Desert Spirits: The Gods of Nothing
Home Away From Home
2. God of Nothing
3. Permanent Strings
Home Away From Home
At the very edge of our vision lies the boundary between perception and the outer world. These boundaries emerge as hallucinations of conscious perception, somewhere between real and unreal, at the intersection of experience and knowledge, struck through by the physical world outside of our bodies. Our bodies end, but our vision extends outwards towards the horizon, and past it. Past the horizon is something we know, and the knowledge to understand what is outside of our immediate senses pretenses to visions past what the eyes can see.
So we turn away from the senses and into ourselves. As we turn inwards, we are directed once again outwards, into the world and our memories of it. We open our eyes, and decide to look once again for ourselves.
Is this the home which lies in my memory? Is this the nature which I remember caring so much about at some point? Is this animal just like the animals which I remember from home and from television, and thus a significant animal?
Our perception flickers.
Sparks of neurons shock meat to make memory appear in perception’s window. Quality comes forward and collapses.
“Is this thing a good thing—
“This is a bad thing—
“I am a good thing—
“That is a bad thing—
Then suddenly without warning…
“I am not doing one thing, I need to do the one thing, and I am doing the other thing.
“I am the bad thing—
Here we go again! Anxiety emerges, existential horror becomes mundane and turns into task management, since it can not yet get a grip on itself within the untrained mind.
“I must align—
So the alignment happens. The dread dissipates. Until next time you are unaligned. Dread creeps in and turns everyday, mundane.
God of Nothing
No path is necessary. No path is necessary. No path is necessary.
You can click your heels three times if you’d like.
“Zero is immense.”
The sign-of-the-void leads you to the real one, which is to say the real zero, and it saves you from all that threatens you with their existence.
To blank out.
You can hop between force, but only zero can save. Only zero can destroy.
Resolution of destruction.
Casting into the void.
Like all black holes, some light shoots back out.
The sign-of-the-void leads you elsewhere, but luckily it can eat itself.
Zero will eat itself and birth the universe.
Click onto tracks with coolness, knowing zero has your back. Blank coolness. The joy of the tourist, someone who isn’t really there.
Infinitely recurring sorrow, anxiety, cured by zero.
Nothingness is the cure.
Casting into the void requires knowledge of something, in order to find the sign-of-the-void, in order to be protected, held, carried by nothing.
Returning to nothing. We blaspheme against our God, which is to say the-sign-of-the-void, the aesthetic something representing nothing. We move, and we become something. We are born, and we become something. But we can always count on nothing to be there. Materially, before we are alive, after we die, but while we are alive, we can count on it as well. It can hold us. It sustains us.

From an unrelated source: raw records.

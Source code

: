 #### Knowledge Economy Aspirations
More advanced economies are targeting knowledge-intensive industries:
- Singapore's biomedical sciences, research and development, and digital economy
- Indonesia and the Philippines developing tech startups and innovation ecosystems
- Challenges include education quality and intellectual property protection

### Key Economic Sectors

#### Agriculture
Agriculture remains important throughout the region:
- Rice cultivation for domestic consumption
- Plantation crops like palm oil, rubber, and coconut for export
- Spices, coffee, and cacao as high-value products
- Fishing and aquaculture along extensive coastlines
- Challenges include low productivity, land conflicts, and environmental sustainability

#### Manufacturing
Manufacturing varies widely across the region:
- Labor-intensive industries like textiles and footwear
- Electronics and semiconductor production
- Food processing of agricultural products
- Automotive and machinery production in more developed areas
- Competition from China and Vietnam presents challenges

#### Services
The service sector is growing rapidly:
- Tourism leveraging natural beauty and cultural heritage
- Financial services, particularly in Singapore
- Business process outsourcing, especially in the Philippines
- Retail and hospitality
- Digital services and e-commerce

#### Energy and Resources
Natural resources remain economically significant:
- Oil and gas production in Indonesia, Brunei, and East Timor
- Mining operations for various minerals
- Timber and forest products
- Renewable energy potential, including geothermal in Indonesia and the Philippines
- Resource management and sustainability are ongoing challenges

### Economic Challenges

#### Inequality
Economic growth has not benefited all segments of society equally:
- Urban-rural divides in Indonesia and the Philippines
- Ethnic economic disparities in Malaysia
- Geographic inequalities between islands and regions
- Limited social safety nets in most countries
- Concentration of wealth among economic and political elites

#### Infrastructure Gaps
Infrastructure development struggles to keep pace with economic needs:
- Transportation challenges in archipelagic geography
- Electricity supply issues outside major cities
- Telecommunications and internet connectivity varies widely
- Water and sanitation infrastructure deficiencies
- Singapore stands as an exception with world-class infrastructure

We hurt when we become something, but only insofar as we have turned away from our God, which is to say nothing. But none-the-less, we are compelled to blaspheme. This is ok, nothing never cared about blasphemy.
Permanent Strings
Nothing is permanent, but things appear permanent. From the first membranes containing the foundation for life to your existence today, a string which is unbroken appears.
Weaving can produce beautiful tapestries. Life appears, multiplies, flowers, then dies, but not before the string has led somewhere else.
So you become a weaver, or a weaving appreciator, or a perceiver of rugs. Maybe you stand on one.
The void is in a palace, surrounded by tapestries.
But take your time, you don’t have to see it all in one day.
You don’t have to see any of it at all if you don’t want to.
Maybe you’ll like a tapestry.
Don’t you like nice things?
I like nice things. Some nice things. Some nice things I don’t think are so nice. This is fine, “zero is immense,” it has my back.